J’ai été saisi d’effroi en lisant que Keelan et Ferdinand, tous deux restés sur le 7ème Continent après mon départ, n’avaient pas donné de nouvelles depuis des semaines. Je regrettais instantanément de les avoir laissés là-bas. J’avais beau savoir que ce sentiment d’abandon était ridicule, impossible de m’y soustraire. Mon cœur battait fort. Mes yeux, je le ressentais physiquement, étaient comme figés sur les trois premières lignes de l’article.

Il fallait que je retourne là-bas, moi aussi.

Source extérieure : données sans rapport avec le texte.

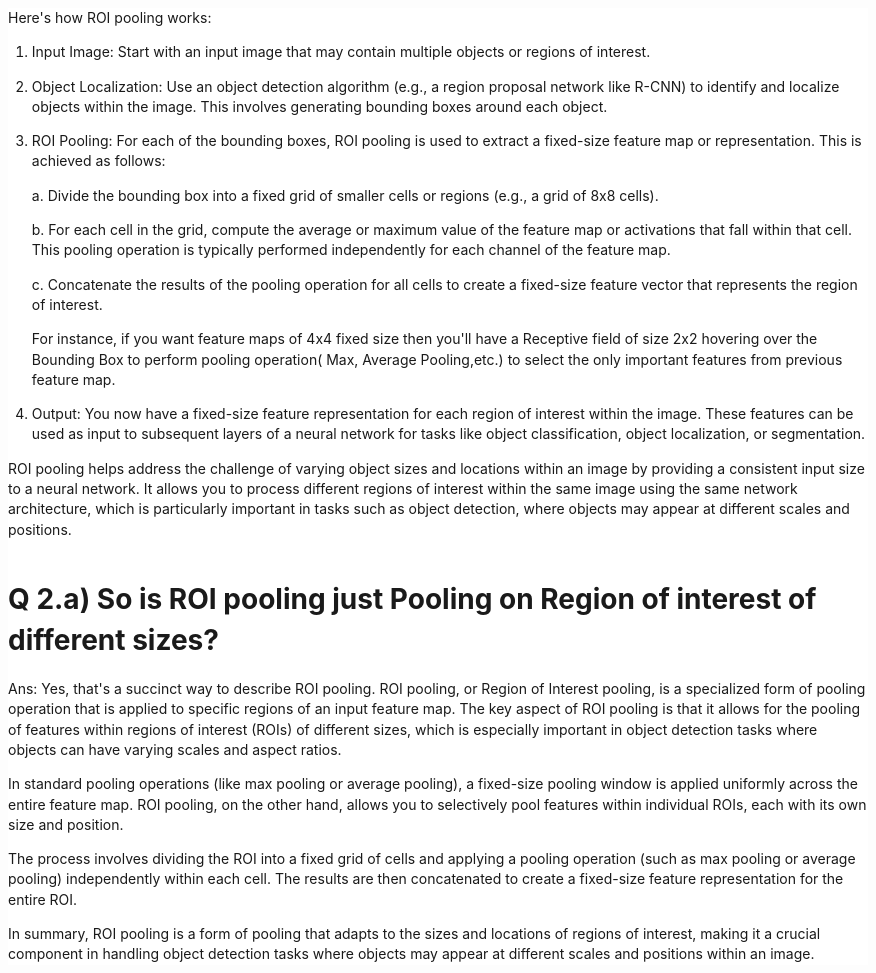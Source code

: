 Here's how ROI pooling works:

1. Input Image: Start with an input image that may contain multiple objects or regions of interest.

2. Object Localization: Use an object detection algorithm (e.g., a region proposal network like R-CNN) to identify and localize objects within the image. This involves generating bounding boxes around each object.

3. ROI Pooling: For each of the bounding boxes, ROI pooling is used to extract a fixed-size feature map or representation. This is achieved as follows:

   a. Divide the bounding box into a fixed grid of smaller cells or regions (e.g., a grid of 8x8 cells).
   
   b. For each cell in the grid, compute the average or maximum value of the feature map or activations that fall within that cell. This pooling operation is typically performed independently for each channel of the feature map. 
  
   c. Concatenate the results of the pooling operation for all cells to create a fixed-size feature vector that represents the region of interest.

   For instance, if you want feature maps of 4x4 fixed size then you'll have a Receptive field of size 2x2 hovering over the Bounding Box to perform pooling operation( Max, Average Pooling,etc.) to select the only important features from previous feature map.
   

4. Output: You now have a fixed-size feature representation for each region of interest within the image. These features can be used as input to subsequent layers of a neural network for tasks like object classification, object localization, or segmentation.

ROI pooling helps address the challenge of varying object sizes and locations within an image by providing a consistent input size to a neural network. It allows you to process different regions of interest within the same image using the same network architecture, which is particularly important in tasks such as object detection, where objects may appear at different scales and positions.

# Q 2.a) So is ROI pooling just Pooling on Region of interest of different sizes?
Ans: Yes, that's a succinct way to describe ROI pooling. ROI pooling, or Region of Interest pooling, is a specialized form of pooling operation that is applied to specific regions of an input feature map. The key aspect of ROI pooling is that it allows for the pooling of features within regions of interest (ROIs) of different sizes, which is especially important in object detection tasks where objects can have varying scales and aspect ratios.

In standard pooling operations (like max pooling or average pooling), a fixed-size pooling window is applied uniformly across the entire feature map. ROI pooling, on the other hand, allows you to selectively pool features within individual ROIs, each with its own size and position.

The process involves dividing the ROI into a fixed grid of cells and applying a pooling operation (such as max pooling or average pooling) independently within each cell. The results are then concatenated to create a fixed-size feature representation for the entire ROI.

In summary, ROI pooling is a form of pooling that adapts to the sizes and locations of regions of interest, making it a crucial component in handling object detection tasks where objects may appear at different scales and positions within an image.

Peut-être trouverais-je des réponses concernant ces cauchemars et ces douleurs qui me harcelaient nuit et jour. Peut-être les retrouverais-je, eux aussi. J’essayais d’espérer, sachant bien que c’était tout ce qu’il me restait désormais de leur existence. Terrifié, nos souvenirs partagés, leurs visages… semblaient avoir disparu de ma mémoire.

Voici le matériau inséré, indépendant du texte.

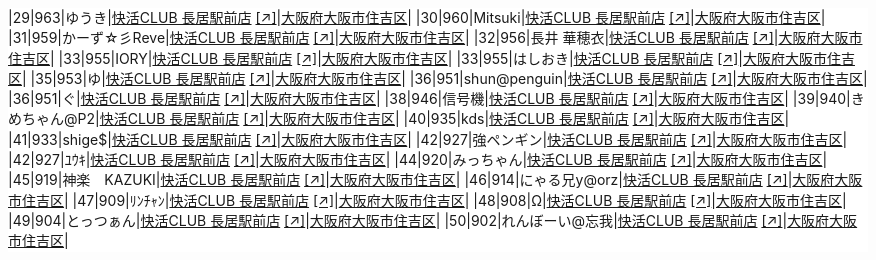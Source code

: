 |29|963|<span class="rank-name-dl">ゆうき</span>|<a href="/darts/rank/shops/8ec6b0f4a3ad3a1cb21333aee1bd51e4.html">快活CLUB 長居駅前店</a> <a href="https://search.dartslive.com/jp/shop/8ec6b0f4a3ad3a1cb21333aee1bd51e4">[↗]</a>|<a href="/darts/rank/大阪府/大阪市住吉区">大阪府大阪市住吉区</a>|
|30|960|<span class="rank-name-dl">Mitsuki</span>|<a href="/darts/rank/shops/8ec6b0f4a3ad3a1cb21333aee1bd51e4.html">快活CLUB 長居駅前店</a> <a href="https://search.dartslive.com/jp/shop/8ec6b0f4a3ad3a1cb21333aee1bd51e4">[↗]</a>|<a href="/darts/rank/大阪府/大阪市住吉区">大阪府大阪市住吉区</a>|
|31|959|<span class="rank-name-dl">かーず☆彡Reve</span>|<a href="/darts/rank/shops/8ec6b0f4a3ad3a1cb21333aee1bd51e4.html">快活CLUB 長居駅前店</a> <a href="https://search.dartslive.com/jp/shop/8ec6b0f4a3ad3a1cb21333aee1bd51e4">[↗]</a>|<a href="/darts/rank/大阪府/大阪市住吉区">大阪府大阪市住吉区</a>|
|32|956|<span class="rank-name-dl">長井 華穂衣</span>|<a href="/darts/rank/shops/8ec6b0f4a3ad3a1cb21333aee1bd51e4.html">快活CLUB 長居駅前店</a> <a href="https://search.dartslive.com/jp/shop/8ec6b0f4a3ad3a1cb21333aee1bd51e4">[↗]</a>|<a href="/darts/rank/大阪府/大阪市住吉区">大阪府大阪市住吉区</a>|
|33|955|<span class="rank-name-dl">IORY</span>|<a href="/darts/rank/shops/8ec6b0f4a3ad3a1cb21333aee1bd51e4.html">快活CLUB 長居駅前店</a> <a href="https://search.dartslive.com/jp/shop/8ec6b0f4a3ad3a1cb21333aee1bd51e4">[↗]</a>|<a href="/darts/rank/大阪府/大阪市住吉区">大阪府大阪市住吉区</a>|
|33|955|<span class="rank-name-dl">はしおき</span>|<a href="/darts/rank/shops/8ec6b0f4a3ad3a1cb21333aee1bd51e4.html">快活CLUB 長居駅前店</a> <a href="https://search.dartslive.com/jp/shop/8ec6b0f4a3ad3a1cb21333aee1bd51e4">[↗]</a>|<a href="/darts/rank/大阪府/大阪市住吉区">大阪府大阪市住吉区</a>|
|35|953|<span class="rank-name-dl">ゆ</span>|<a href="/darts/rank/shops/8ec6b0f4a3ad3a1cb21333aee1bd51e4.html">快活CLUB 長居駅前店</a> <a href="https://search.dartslive.com/jp/shop/8ec6b0f4a3ad3a1cb21333aee1bd51e4">[↗]</a>|<a href="/darts/rank/大阪府/大阪市住吉区">大阪府大阪市住吉区</a>|
|36|951|<span class="rank-name-dl">shun@penguin</span>|<a href="/darts/rank/shops/8ec6b0f4a3ad3a1cb21333aee1bd51e4.html">快活CLUB 長居駅前店</a> <a href="https://search.dartslive.com/jp/shop/8ec6b0f4a3ad3a1cb21333aee1bd51e4">[↗]</a>|<a href="/darts/rank/大阪府/大阪市住吉区">大阪府大阪市住吉区</a>|
|36|951|<span class="rank-name-dl">ぐ</span>|<a href="/darts/rank/shops/8ec6b0f4a3ad3a1cb21333aee1bd51e4.html">快活CLUB 長居駅前店</a> <a href="https://search.dartslive.com/jp/shop/8ec6b0f4a3ad3a1cb21333aee1bd51e4">[↗]</a>|<a href="/darts/rank/大阪府/大阪市住吉区">大阪府大阪市住吉区</a>|
|38|946|<span class="rank-name-dl">信号機</span>|<a href="/darts/rank/shops/8ec6b0f4a3ad3a1cb21333aee1bd51e4.html">快活CLUB 長居駅前店</a> <a href="https://search.dartslive.com/jp/shop/8ec6b0f4a3ad3a1cb21333aee1bd51e4">[↗]</a>|<a href="/darts/rank/大阪府/大阪市住吉区">大阪府大阪市住吉区</a>|
|39|940|<span class="rank-name-dl">きめちゃん@P2</span>|<a href="/darts/rank/shops/8ec6b0f4a3ad3a1cb21333aee1bd51e4.html">快活CLUB 長居駅前店</a> <a href="https://search.dartslive.com/jp/shop/8ec6b0f4a3ad3a1cb21333aee1bd51e4">[↗]</a>|<a href="/darts/rank/大阪府/大阪市住吉区">大阪府大阪市住吉区</a>|
|40|935|<span class="rank-name-dl">kds</span>|<a href="/darts/rank/shops/8ec6b0f4a3ad3a1cb21333aee1bd51e4.html">快活CLUB 長居駅前店</a> <a href="https://search.dartslive.com/jp/shop/8ec6b0f4a3ad3a1cb21333aee1bd51e4">[↗]</a>|<a href="/darts/rank/大阪府/大阪市住吉区">大阪府大阪市住吉区</a>|
|41|933|<span class="rank-name-dl">shige$</span>|<a href="/darts/rank/shops/8ec6b0f4a3ad3a1cb21333aee1bd51e4.html">快活CLUB 長居駅前店</a> <a href="https://search.dartslive.com/jp/shop/8ec6b0f4a3ad3a1cb21333aee1bd51e4">[↗]</a>|<a href="/darts/rank/大阪府/大阪市住吉区">大阪府大阪市住吉区</a>|
|42|927|<span class="rank-name-dl">強ペンギン</span>|<a href="/darts/rank/shops/8ec6b0f4a3ad3a1cb21333aee1bd51e4.html">快活CLUB 長居駅前店</a> <a href="https://search.dartslive.com/jp/shop/8ec6b0f4a3ad3a1cb21333aee1bd51e4">[↗]</a>|<a href="/darts/rank/大阪府/大阪市住吉区">大阪府大阪市住吉区</a>|
|42|927|<span class="rank-name-dl">ﾕｳｷ</span>|<a href="/darts/rank/shops/8ec6b0f4a3ad3a1cb21333aee1bd51e4.html">快活CLUB 長居駅前店</a> <a href="https://search.dartslive.com/jp/shop/8ec6b0f4a3ad3a1cb21333aee1bd51e4">[↗]</a>|<a href="/darts/rank/大阪府/大阪市住吉区">大阪府大阪市住吉区</a>|
|44|920|<span class="rank-name-dl">みっちゃん</span>|<a href="/darts/rank/shops/8ec6b0f4a3ad3a1cb21333aee1bd51e4.html">快活CLUB 長居駅前店</a> <a href="https://search.dartslive.com/jp/shop/8ec6b0f4a3ad3a1cb21333aee1bd51e4">[↗]</a>|<a href="/darts/rank/大阪府/大阪市住吉区">大阪府大阪市住吉区</a>|
|45|919|<span class="rank-name-dl">神楽　KAZUKI</span>|<a href="/darts/rank/shops/8ec6b0f4a3ad3a1cb21333aee1bd51e4.html">快活CLUB 長居駅前店</a> <a href="https://search.dartslive.com/jp/shop/8ec6b0f4a3ad3a1cb21333aee1bd51e4">[↗]</a>|<a href="/darts/rank/大阪府/大阪市住吉区">大阪府大阪市住吉区</a>|
|46|914|<span class="rank-name-dl">にゃる兄y@orz</span>|<a href="/darts/rank/shops/8ec6b0f4a3ad3a1cb21333aee1bd51e4.html">快活CLUB 長居駅前店</a> <a href="https://search.dartslive.com/jp/shop/8ec6b0f4a3ad3a1cb21333aee1bd51e4">[↗]</a>|<a href="/darts/rank/大阪府/大阪市住吉区">大阪府大阪市住吉区</a>|
|47|909|<span class="rank-name-dl">ﾘﾝﾁｬﾝ</span>|<a href="/darts/rank/shops/8ec6b0f4a3ad3a1cb21333aee1bd51e4.html">快活CLUB 長居駅前店</a> <a href="https://search.dartslive.com/jp/shop/8ec6b0f4a3ad3a1cb21333aee1bd51e4">[↗]</a>|<a href="/darts/rank/大阪府/大阪市住吉区">大阪府大阪市住吉区</a>|
|48|908|<span class="rank-name-dl">Ω</span>|<a href="/darts/rank/shops/8ec6b0f4a3ad3a1cb21333aee1bd51e4.html">快活CLUB 長居駅前店</a> <a href="https://search.dartslive.com/jp/shop/8ec6b0f4a3ad3a1cb21333aee1bd51e4">[↗]</a>|<a href="/darts/rank/大阪府/大阪市住吉区">大阪府大阪市住吉区</a>|
|49|904|<span class="rank-name-dl">とっつぁん</span>|<a href="/darts/rank/shops/8ec6b0f4a3ad3a1cb21333aee1bd51e4.html">快活CLUB 長居駅前店</a> <a href="https://search.dartslive.com/jp/shop/8ec6b0f4a3ad3a1cb21333aee1bd51e4">[↗]</a>|<a href="/darts/rank/大阪府/大阪市住吉区">大阪府大阪市住吉区</a>|
|50|902|<span class="rank-name-dl">れんぼーい@忘我</span>|<a href="/darts/rank/shops/8ec6b0f4a3ad3a1cb21333aee1bd51e4.html">快活CLUB 長居駅前店</a> <a href="https://search.dartslive.com/jp/shop/8ec6b0f4a3ad3a1cb21333aee1bd51e4">[↗]</a>|<a href="/darts/rank/大阪府/大阪市住吉区">大阪府大阪市住吉区</a>|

Ma décision était prise. Je retournerais sur le 7ème Continent, peu importe ma santé actuelle et peu importe ce qu’il adviendrait de ma carcasse déjà bien amochée.

**

Dès le lendemain, j’ai essayé de joindre Mary Kingsley, mais la personne qui m’a répondu au téléphone m’a expliqué qu’elle ne pouvait pas me parler. Était-elle aussi sujette à la même torpeur que moi ? Ou bien, avait-elle décidé que cette aventure était terminée pour elle…?

Mary avait toujours été quelqu’un d’évasif et de difficile à cerner. Elle avait attendu longtemps avant d’accepter de se joindre à notre expédition, pensant comme nombre d’éminents chercheurs qu’elle devait rester exclusive, comme ces artistes qui pensent être uniques dans leur art…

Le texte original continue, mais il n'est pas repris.